Put your ear to the ground though, and it is
possible to hear the blades whirring. Far away,
preparations are being made for
helicopter drops of money onto the global economy. But isn’t it true that
action by Beijing has boosted activity in China, helping to push oil prices
back above $40 a barrel? Has Mario Draghi not announced a fresh stimulus
package from the European Central Bank designed to remove the threat of
deflation? Are hundreds of thousands of jobs not being created in the US each
month?
In each case, the answer is yes. But don’t be
fooled. China’s growth is the result of a surge in investment and the strongest
credit growth in almost two years. In the case of oil, the fundamentals of the
market - supply continues to exceed demand - have not changed.
Then there’s the US. Here there are two problems.
The overt weakness is that real incomes continue to be squeezed, despite the
fall in unemployment. The hidden problem has been highlighted by Andrew
Lapthorne of the French bank Société Générale. Companies have exploited the
Federal Reserve’s low interest-rate regime to load up on debt they don’t
actually need.
So that’s China and the US. How are the other two
members of the “big four” – the eurozone and Japan – faring? The answer is not
so well. Europe’s big problem is that the banking system is not fit for
purpose. In Japan, the financial markets have responded badly to the
announcement of negative interest rates earlier this year.
It will take some time to get the helicopters into
the air. Central banks can muddle through for the rest of this year, beefing up
their QE programmes and driving interest rates deeper into negative territory.
The underlying softness of the global economy, however, means that it is quite
easy to envisage a downturn in 2017, the 10th anniversary of the start of the
financial crisis.
In those circumstances, the unconventional would
quickly become conventional, as it did after the collapse of Lehman Brothers.
The only question would be which central bank would move first. So give it a
few months then listen hard. The choppers are coming.

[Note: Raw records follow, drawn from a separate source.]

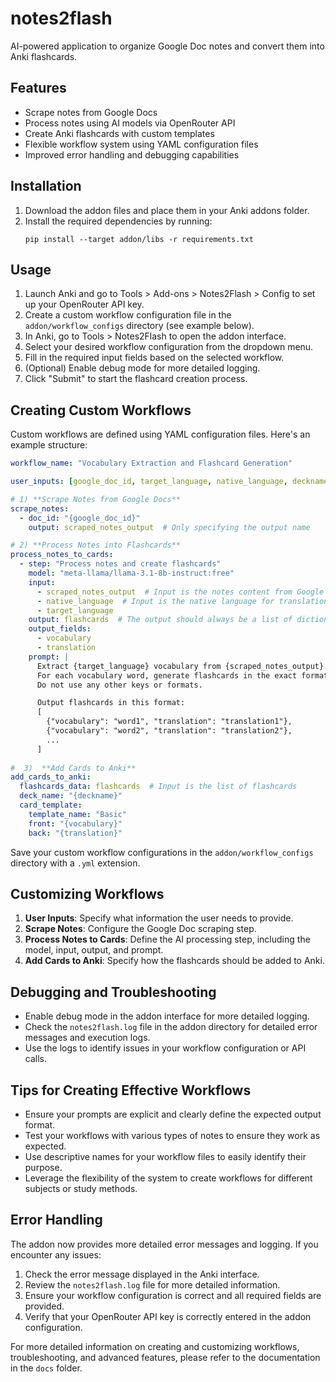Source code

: # notes2flash
AI-powered application to organize Google Doc notes and convert them into Anki flashcards.

## Features

- Scrape notes from Google Docs
- Process notes using AI models via OpenRouter API
- Create Anki flashcards with custom templates
- Flexible workflow system using YAML configuration files
- Improved error handling and debugging capabilities

## Installation

1. Download the addon files and place them in your Anki addons folder.
2. Install the required dependencies by running:
   ```
   pip install --target addon/libs -r requirements.txt
   ```

## Usage

1. Launch Anki and go to Tools > Add-ons > Notes2Flash > Config to set up your OpenRouter API key.
2. Create a custom workflow configuration file in the `addon/workflow_configs` directory (see example below).
3. In Anki, go to Tools > Notes2Flash to open the addon interface.
4. Select your desired workflow configuration from the dropdown menu.
5. Fill in the required input fields based on the selected workflow.
6. (Optional) Enable debug mode for more detailed logging.
7. Click "Submit" to start the flashcard creation process.

## Creating Custom Workflows

Custom workflows are defined using YAML configuration files. Here's an example structure:

```yaml
workflow_name: "Vocabulary Extraction and Flashcard Generation"

user_inputs: [google_doc_id, target_language, native_language, deckname]

# 1) **Scrape Notes from Google Docs**
scrape_notes:
  - doc_id: "{google_doc_id}"
    output: scraped_notes_output  # Only specifying the output name

# 2) **Process Notes into Flashcards**
process_notes_to_cards:
  - step: "Process notes and create flashcards"
    model: "meta-llama/llama-3.1-8b-instruct:free"
    input:
      - scraped_notes_output  # Input is the notes content from Google Docs
      - native_language  # Input is the native language for translation
      - target_language
    output: flashcards  # The output should always be a list of dictionaries with the following fields:
    output_fields:
      - vocabulary
      - translation
    prompt: |
      Extract {target_language} vocabulary from {scraped_notes_output}. Translate it into {native_language}.
      For each vocabulary word, generate flashcards in the exact format below, where the key for the word should be "vocabulary" and the key for the translation should be "translation". 
      Do not use any other keys or formats.

      Output flashcards in this format:
      [
        {"vocabulary": "word1", "translation": "translation1"},
        {"vocabulary": "word2", "translation": "translation2"},
        ...
      ]
     
#  3)  **Add Cards to Anki**
add_cards_to_anki:
  flashcards_data: flashcards  # Input is the list of flashcards
  deck_name: "{deckname}"
  card_template:
    template_name: "Basic"
    front: "{vocabulary}"
    back: "{translation}"

```

Save your custom workflow configurations in the `addon/workflow_configs` directory with a `.yml` extension.

## Customizing Workflows

1. **User Inputs**: Specify what information the user needs to provide.
2. **Scrape Notes**: Configure the Google Doc scraping step.
3. **Process Notes to Cards**: Define the AI processing step, including the model, input, output, and prompt.
4. **Add Cards to Anki**: Specify how the flashcards should be added to Anki.

## Debugging and Troubleshooting

- Enable debug mode in the addon interface for more detailed logging.
- Check the `notes2flash.log` file in the addon directory for detailed error messages and execution logs.
- Use the logs to identify issues in your workflow configuration or API calls.

## Tips for Creating Effective Workflows

- Ensure your prompts are explicit and clearly define the expected output format.
- Test your workflows with various types of notes to ensure they work as expected.
- Use descriptive names for your workflow files to easily identify their purpose.
- Leverage the flexibility of the system to create workflows for different subjects or study methods.

## Error Handling

The addon now provides more detailed error messages and logging. If you encounter any issues:

1. Check the error message displayed in the Anki interface.
2. Review the `notes2flash.log` file for more detailed information.
3. Ensure your workflow configuration is correct and all required fields are provided.
4. Verify that your OpenRouter API key is correctly entered in the addon configuration.

For more detailed information on creating and customizing workflows, troubleshooting, and advanced features, please refer to the documentation in the `docs` folder.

3 Global warming may be worse than what experts
thought (San Francisco Chronicle) Most computer simulations of climate change
are underestimating by at least one degree how warm the world will get this
century, a new study suggests.
It all comes down to clouds and how much heat they
are trapping. According to the study in the journal Science, computer model
simulations say there is more ice and less liquid water in clouds than a decade
of satellite observations show.
The more water and less ice in clouds, the more heat
is trapped and less the light is reflected, said study co-author Trude
Storelvmo, a Yale atmospheric scientist. She said even though it tens of
degrees below freezing, the clouds still have lots of liquid water because they
don't have enough particles that helps the water turn to ice crystals.
Because as the climate changes, there will be more
clouds with far more liquid, and global warming will be higher than previously
thought, Storelvmo said.
How much warming is predicted for the next 80 or so
years depends a lot on if society cuts back on carbon dioxide emissions. In the
worst case scenario, with no carbon reduction, the United Nations'
Intergovernmental Panel on Climate Change sees temperatures rising by about 6.7
degrees by the end of the century and Storelvmo said the liquid cloud factor
would add another degree or more on top of that.
Uncertainties in mainstream climate science are more
"on the bad side" than on the side of less harm, said climate and
glacier scientist Richard Alley of Pennsylvania State University, who wasn't
part of the study. "Climate science thus is probably more open to
criticism of being too conservative than being too alarmist."